POLYURETHANE-BASED INSULATION BODY AND METHOD FOR PRODUCING SAME

Abstract

The present invention relates to an insulation body based a hard, fine-cell and open-cell polyurethane/polyisocyanurate foam with a barrier film, and a method for producing same.

Claims

1. A process for producing an insulation body based on a fine- and open-celled polyurethane/polyisocyanurate foam in a cavity of a mold, comprising: a. optionally inserting an optionally pre-molded insert into the cavity of the mold, b. inserting a barrier film into the cavity or, if present, onto or into the insert, c. applying a pressure of 8-30 bar in the cavity, d. injecting a polyurethane reactive mixture containing supercritical CO.sub.2 into the pressurized cavity, e. decompressing to ambient pressure after a time of 1 to 40 seconds measured after the injection, f. curing the polyurethane reactive mixture, g. applying a vacuum of 0.001 mbar to 0.5 mbar in the cavity, h. sealing any holes in the barrier film, and i. demolding the resulting insulation body.

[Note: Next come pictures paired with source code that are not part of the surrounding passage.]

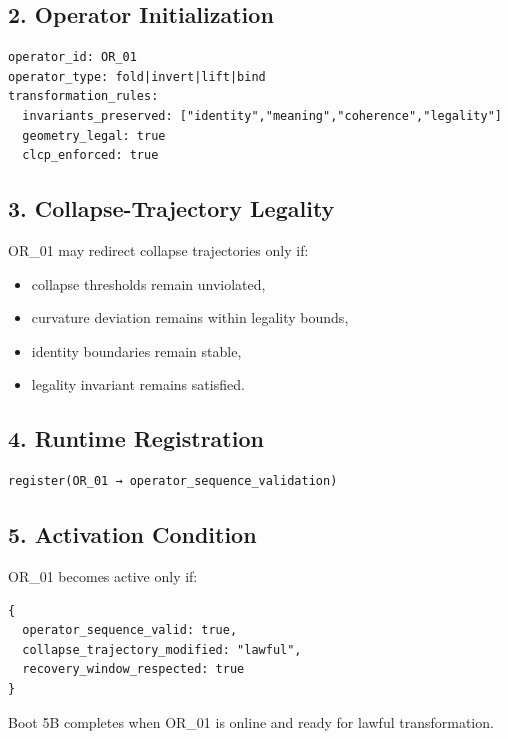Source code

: \subsection*{2. Operator Initialization}

\begin{verbatim}
operator_id: OR_01
operator_type: fold|invert|lift|bind
transformation_rules:
  invariants_preserved: ["identity","meaning","coherence","legality"]
  geometry_legal: true
  clcp_enforced: true
\end{verbatim}

\subsection*{3. Collapse-Trajectory Legality}

OR\_01 may redirect collapse trajectories only if:

\begin{itemize}[leftmargin=1.2cm]
    \item collapse thresholds remain unviolated,
    \item curvature deviation remains within legality bounds,
    \item identity boundaries remain stable,
    \item legality invariant remains satisfied.
\end{itemize}

\subsection*{4. Runtime Registration}

\begin{verbatim}
register(OR_01 → operator_sequence_validation)
\end{verbatim}

\subsection*{5. Activation Condition}

OR\_01 becomes active only if:

\begin{verbatim}
{
  operator_sequence_valid: true,
  collapse_trajectory_modified: "lawful",
  recovery_window_respected: true
}
\end{verbatim}




\medskip
\noindent
Boot 5B completes when OR\_01 is online and ready for lawful transformation.


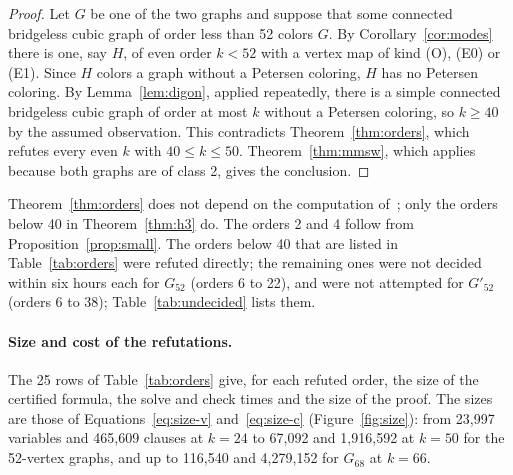 \documentclass[11pt]{article}
\theoremstyle{definition}
\theoremstyle{remark}
\newcommand{\Ga}{G_{52}}
\newcommand{\Gb}{G'_{52}}
\newcommand{\Gsix}{G_{68}}
\begin{document}
\begin{proof}
Let $G$ be one of the two graphs and suppose that some connected bridgeless cubic graph of order
less than 52 colors $G$. By Corollary~\ref{cor:modes} there is one, say $H$, of even order
$k < 52$ with a vertex map of kind (O), (E0) or (E1). Since $H$ colors a graph without a Petersen
coloring, $H$ has no Petersen coloring. By Lemma~\ref{lem:digon}, applied repeatedly, there is a
simple connected bridgeless cubic graph of order at most $k$ without a Petersen coloring, so
$k \ge 40$ by the assumed observation. This contradicts Theorem~\ref{thm:orders}, which refutes every even
$k$ with $40 \le k \le 50$. Theorem~\ref{thm:mmsw}, which applies because both graphs are of class 2, gives the conclusion.
\end{proof}

Theorem~\ref{thm:orders} does not depend on the computation of~\cite{GJMMMU2026}; only the orders
below 40 in Theorem~\ref{thm:h3} do. The orders 2 and 4 follow from Proposition~\ref{prop:small}. The orders below 40 that are listed in
Table~\ref{tab:orders} were refuted directly; the remaining ones were not decided within six
hours each for $\Ga$ (orders 6 to 22), and were not attempted for $\Gb$ (orders 6 to 38); Table~\ref{tab:undecided} lists them.


\paragraph{Size and cost of the refutations.} The 25 rows of Table~\ref{tab:orders} give, for each refuted order, the size of the certified formula, the solve and check times and the size of the proof. The sizes are those of Equations~\eqref{eq:size-v} and~\eqref{eq:size-c} (Figure~\ref{fig:size}): from 23{,}997 variables and 465{,}609
clauses at $k = 24$ to 67{,}092 and 1{,}916{,}592 at $k = 50$ for the 52-vertex graphs, and up to 116{,}540 and 4{,}279{,}152 for $\Gsix$ at $k = 66$.
\end{document}
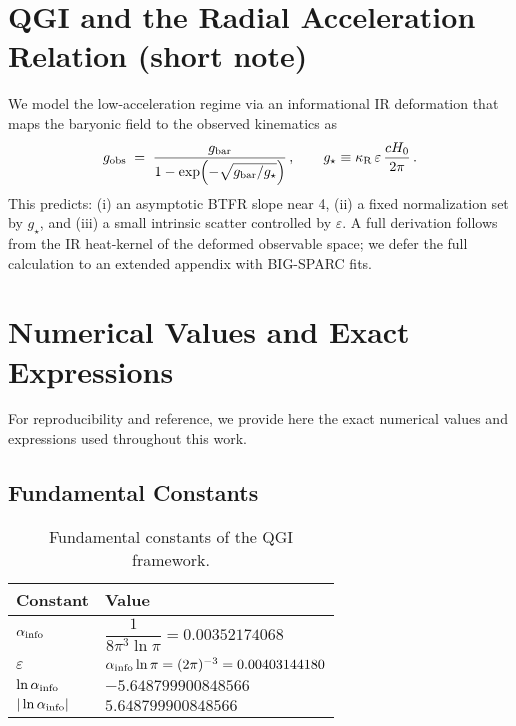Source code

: \documentclass{article}
\numberwithin{equation}{section}
\theoremstyle{plain}
\theoremstyle{definition}
\theoremstyle{remark}
\newcommand{\ainfoapprox}{0.00352174068}
\newcommand{\epsapprox}{0.00403144180}
\begin{document}
\section{QGI and the Radial Acceleration Relation (short note)}
\label{sec:qgi-rar}

We model the low-acceleration regime via an informational IR deformation that maps the baryonic field to the observed kinematics as
\begin{equation}
g_{\rm obs} \;=\; \frac{g_{\rm bar}}{1-\exp\!\left(-\sqrt{g_{\rm bar}/g_\star}\right)}\,,\qquad
g_\star \equiv \kappa_{\rm R}\,\varepsilon\,\frac{cH_0}{2\pi}\,.
\end{equation}
This predicts: (i) an asymptotic BTFR slope near 4, (ii) a fixed normalization set by $g_\star$, and (iii) a small intrinsic scatter controlled by $\varepsilon$.
A full derivation follows from the IR heat-kernel of the deformed observable space; we defer the full calculation to an extended appendix with BIG-SPARC fits.

\section{Numerical Values and Exact Expressions}
\label{app:numerical_values}

For reproducibility and reference, we provide here the exact numerical values and expressions used throughout this work.

\subsection{Fundamental Constants}
\begin{table}[H]
\centering
\small
\begin{tabular}{ll}
\toprule
Constant & Value \\
\midrule
$\alpha_{\rm info}$ & $\dfrac{1}{8\pi^3\ln\pi} = \ainfoapprox$ \\
$\varepsilon$ & $\alpha_{\rm info}\ln\pi = (2\pi)^{-3} = \epsapprox$ \\
$\ln\alpha_{\rm info}$ & $-5.648799900848566$ \\
$|\ln\alpha_{\rm info}|$ & $5.648799900848566$ \\
\bottomrule
\end{tabular}
\caption{Fundamental constants of the QGI framework.}
\end{table}
\end{document}
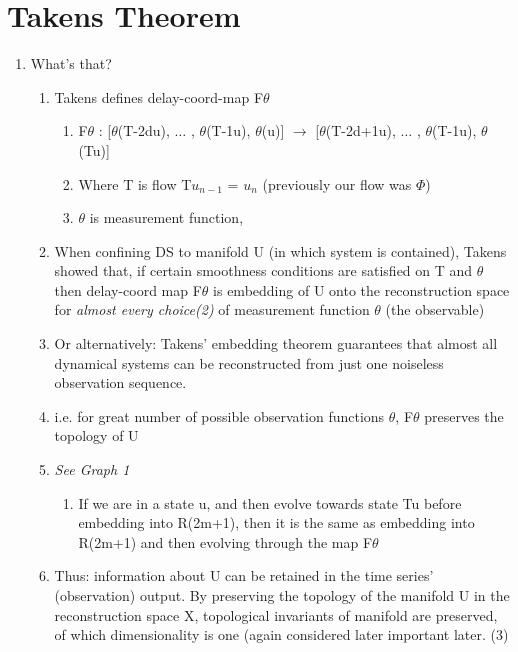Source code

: \documentclass[12pt, oneside]{article}
\theoremstyle{definition}
\begin{document}
\section{Takens Theorem}
\begin{enumerate}
  \item What's that?
  \begin{enumerate}
        \item Takens defines delay-coord-map F$\theta$
        \begin{enumerate}
              \item F$\theta$ : [$\theta$(T-2du), $\ldots$ , $\theta$(T-1u), $\theta$(u)] $\rightarrow$ [$\theta$(T-2d+1u), $\ldots$ , $\theta$(T-1u), $\theta$(Tu)]
              \item Where T is flow T$u_{n-1}$ = $u_{n}$ (previously our flow was $\Phi$)
              \item $\theta$ is measurement function,
        \end{enumerate}  
        \item When confining DS to manifold U (in which system is contained), Takens showed
        that, if certain smoothness conditions are satisfied on T and $\theta$ then delay-coord
        map F$\theta$ is embedding of U onto the reconstruction space for \emph{almost every
        choice(2)} of measurement function $\theta$ (the observable)
        \item Or alternatively: Takens' embedding theorem guarantees that almost all
        dynamical systems can be reconstructed from just one noiseless observation
        sequence.
        \item i.e. for great number of possible observation functions $\theta$, F$\theta$ preserves the
        topology of U
        \item \emph {See Graph 1 }
        \begin{enumerate}
          \item If we are in a state u, and then evolve towards state Tu before  embedding into R(2m+1), then it is the same as embedding into R(2m+1) and then evolving through the map F$\theta$
        \end{enumerate}
        \item Thus: information about U can be retained in the time series’ (observation)
        output. By preserving the topology of the manifold U in the reconstruction space
        X, topological invariants of manifold are preserved, of which dimensionality is
        one (again considered later important later. (3)

\end{enumerate}
\end{enumerate}
\end{document}
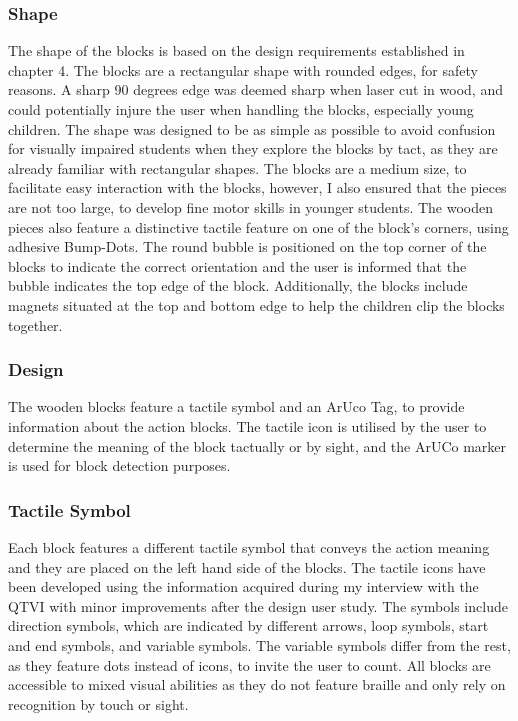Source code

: \documentclass[oneside,%
                    author={Malak Hajji},
                    degree={BSc},
                    title={Designing An Accessible Computational Toolkit For Students},
                  subtitle={With Mixed Visual Abilities}]{dissertation}
\begin{document}
\subsubsection{Shape}
The shape of the blocks is based on the design requirements established in chapter 4. The blocks are a rectangular shape with rounded edges, for safety reasons. A sharp 90 degrees edge was deemed sharp when laser cut in wood, and could potentially injure the user when handling the blocks, especially young children. The shape was designed to be as simple as possible to avoid confusion for visually impaired students when they explore the blocks by tact, as they are already familiar with rectangular shapes. The blocks are a medium size, to facilitate easy interaction with the blocks, however, I also ensured that the pieces are not too large, to develop fine motor skills in younger students. The wooden pieces also feature a distinctive tactile feature on one of the block’s corners, using adhesive Bump-Dots. The round bubble is positioned on the top corner of the blocks to indicate the correct orientation and the user is informed that the bubble indicates the top edge of the block. Additionally, the blocks include magnets situated at the top and bottom edge to help the children clip the blocks together.

\subsubsection{Design}
The wooden blocks feature a tactile symbol and an ArUco Tag, to provide information about the action blocks. The tactile icon is utilised by the user to determine the meaning of the block tactually or by sight, and the ArUCo marker is used for block detection purposes. 
\subsubsection{Tactile Symbol}
Each block features a different tactile symbol that conveys the action meaning and they are placed on the left hand side of the blocks. The tactile icons have been developed using the information acquired during my interview with the QTVI with minor improvements after the design user study. The symbols include direction symbols, which are indicated by different arrows, loop symbols, start and end symbols, and variable symbols. The variable symbols differ from the rest, as they feature dots instead of icons, to invite the user to count.  All blocks are accessible to mixed visual abilities as they do not feature braille and only rely on recognition by touch or sight.
\end{document}
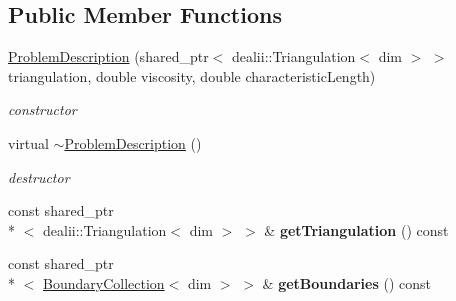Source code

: \subsection*{Public Member Functions}
\begin{DoxyCompactItemize}
\item 
\hyperlink{classnatrium_1_1ProblemDescription_aae378c7eb216b616de56dfcd162c02c2}{Problem\-Description} (shared\-\_\-ptr$<$ dealii\-::\-Triangulation$<$ dim $>$ $>$ triangulation, double viscosity, double characteristic\-Length)
\begin{DoxyCompactList}\small\item\em constructor \end{DoxyCompactList}\item 
\hypertarget{classnatrium_1_1ProblemDescription_a5270994970ddbd9f6fc98f292c1ccc0e}{virtual \hyperlink{classnatrium_1_1ProblemDescription_a5270994970ddbd9f6fc98f292c1ccc0e}{$\sim$\-Problem\-Description} ()}\label{classnatrium_1_1ProblemDescription_a5270994970ddbd9f6fc98f292c1ccc0e}

\begin{DoxyCompactList}\small\item\em destructor \end{DoxyCompactList}\item 
\hypertarget{classnatrium_1_1ProblemDescription_a69d3b6c08733468e6c9c152ce4f83585}{const shared\-\_\-ptr\\*
$<$ dealii\-::\-Triangulation$<$ dim $>$ $>$ \& {\bfseries get\-Triangulation} () const }\label{classnatrium_1_1ProblemDescription_a69d3b6c08733468e6c9c152ce4f83585}

\item 
\hypertarget{classnatrium_1_1ProblemDescription_abb061fe78c8d289fe2a4a9000015d842}{const shared\-\_\-ptr\\*
$<$ \hyperlink{classnatrium_1_1BoundaryCollection}{Boundary\-Collection}$<$ dim $>$ $>$ \& {\bfseries get\-Boundaries} () const }\label{classnatrium_1_1ProblemDescription_abb061fe78c8d289fe2a4a9000015d842}


\end{DoxyCompactItemize}
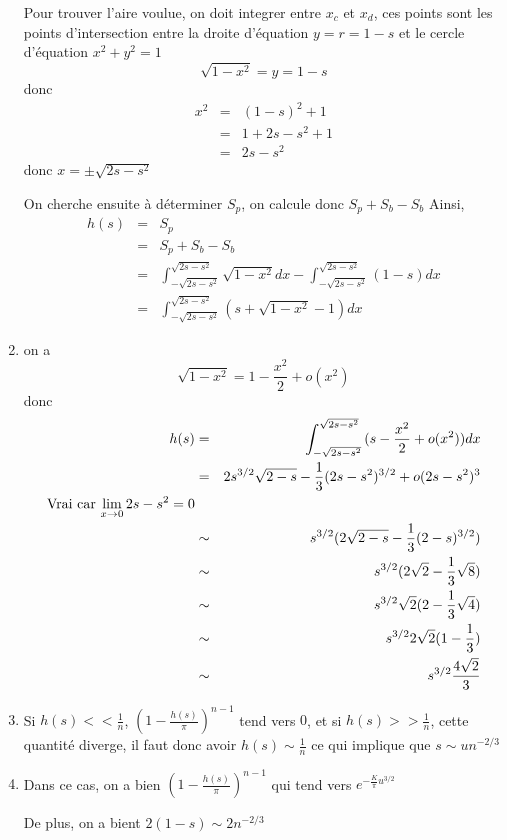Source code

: \documentclass[a4paper,12pt,twoside]{article}
\begin{document}
\begin{enumerate}
			Pour trouver l'aire voulue, on doit integrer entre $x_c$ et $x_d$, ces points sont les points d'intersection entre la droite d'équation $y = r = 1 - s$ et le cercle d'équation $x^2 + y^2 = 1$
			$$ \sqrt{1 - x^2} = y = 1 - s $$ donc 
			\begin{eqnarray}
				x^2	&=& (1 - s)^2 + 1\\
					&=& 1 + 2s - s^2 + 1\\
					&=& 2s - s^2
			\end{eqnarray} 
			donc $x = \pm \sqrt{2s - s^2}$

			On cherche ensuite à déterminer $S_p$, on calcule donc $S_p + S_b - S_b$
			Ainsi, \begin{eqnarray}
				h(s)	&=& S_p \\
					&=& S_p + S_b - S_b \\
					&=& \int^{\sqrt{2s - s^2}}_{-\sqrt{2s - s^2}}{\sqrt{1-x^2}dx} - \int^{\sqrt{2s - s^2}}_{-\sqrt{2s - s^2}}{(1 - s) dx} \\
					&=& \int^{\sqrt{2s - s^2}}_{-\sqrt{2s - s^2}}{(s + \sqrt{1-x^2} - 1) dx}
			\end{eqnarray}

		\item on a $$\sqrt{1 - x^2} = 1 - \frac{x^2}{2} + o(x^2)$$
		donc
		\begin{eqnarray}
			h(s)	&=& \int^{\sqrt{2s - s^2}}_{-\sqrt{2s - s^2}}{(s - \frac{x^2}{2} + o(x^2)) dx} \\
				&=& 2s^{3/2}\sqrt{2-s} - \frac{1}{3}(2s - s^2)^{3/2} + o(2s-s^2)^3 \\\text{Vrai car $ \lim_{x \to 0} 2s - s^2 = 0$}\\ %
				&\sim& s^{3/2} (2\sqrt{2-s} - \frac{1}{3}(2 - s)^{3/2}) \\
				&\sim& s^{3/2} (2\sqrt{2} - \frac{1}{3}\sqrt{8}) \\
				&\sim& s^{3/2} \sqrt{2}(2 - \frac{1}{3}\sqrt{4}) \\
				&\sim& s^{3/2} 2\sqrt{2}(1 - \frac{1}{3}) \\
				&\sim& s^{3/2} \frac{4\sqrt{2}}{3} \\
		\end{eqnarray}
		\item	Si $h(s) << \frac{1}{n}$, $\left(1 - \frac{h(s)}{\pi}\right)^{n-1}$ tend vers $0$, et si $h(s) >> \frac{1}{n}$, cette quantité diverge, il faut donc avoir $h(s) \sim \frac{1}{n}$ ce qui implique que $s \sim un^{-2/3}$%

		\item Dans ce cas, on a bien $\left(1 - \frac{h(s)}{\pi}\right)^{n-1}$ qui tend vers $e^{-\frac{K}{\pi}u^{3/2}}$

		De plus, on a bient $2(1-s) \sim 2n^{-2/3}$

		\end{enumerate}
\end{document}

2. The process for producing an insulation body according to claim 1, wherein a gas scavenger material is introduced between step b) and c) and/or between step f) and g).

3. The process for producing an insulation body as claimed in claim 1, wherein the polyurethane reactive mixture comprises: A) isocyanate-reactive component comprising: A1) at least one polyol component having a functionality f of >2.5 selected from the group consisting of polyether polyols, polyester polyols, polycarbonate polyols, polyether polycarbonate polyols and polyether ester polyols, wherein the proportion of all primary OH functions present in the component A1) based on the total number of terminal OH functions in the component A1) is at least 30%, A2) at least one catalyst component having Zerewitinoff-active hydrogens, A3) at least one cell-opening compound, A4) supercritical CO.sub.2, A5) optionally blowing agents with the exception of supercritical CO.sub.2, and A6) optionally auxiliary and/or additive substances and B) at least one polyisocyanate component, wherein, relative to component A), component B) is present in an amount such that a ratio of the number of moles of NCO groups from component B) to the number of moles of OH groups from component A1) is 80 to 400.

Description

EXAMPLES

[0098] Employed Standards/Analytical Instruments:

[0099] Determination of apparent density: Foams composed of rubber and plastics—determination of apparent density (ISO 845:2006); German version EN ISO 845:2009

[0100] Determination of open-cell content: Determination of volume fraction of open and closed cells (ISO 4590:2002); German version EN ISO 4590:2003

[0101] Determination of compressive strength: Rigid foams—determination of pressure properties (ISO 844:2014); German version EN ISO 844:2014

[0102] Determination of OH number: Determination of hydroxyl number—part 2: Method with catalyst according to DIN 53240-2, November 2007 version

[0103] Determination of cell size: Optical microscopy evaluation using a VHX 5000 optical microscope; the test specimen to be analyzed is examined at 3 different points in each case over a circular region having a diameter of 5 mm. The resolution here is chosen such that the selected region captures more than 100 cells. All cells are subsequently evaluated with the freely available software ImageJ and the obtained ECD values (Equivalent Circle Diameter) used to calculate the D90 value (90% of the cells are smaller than this value) and the average cell diameter.

[0104] The indicated functionality fin table 1 relates to the number-average functionality of the mixture of the polyols present in the formulation.

[0105] The indicated duration of foam production in table 1 describes the duration between the juncture of mixing of CO.sub.2 and the polyol formulation and the juncture of demolding/evacuation of the cured PU foam.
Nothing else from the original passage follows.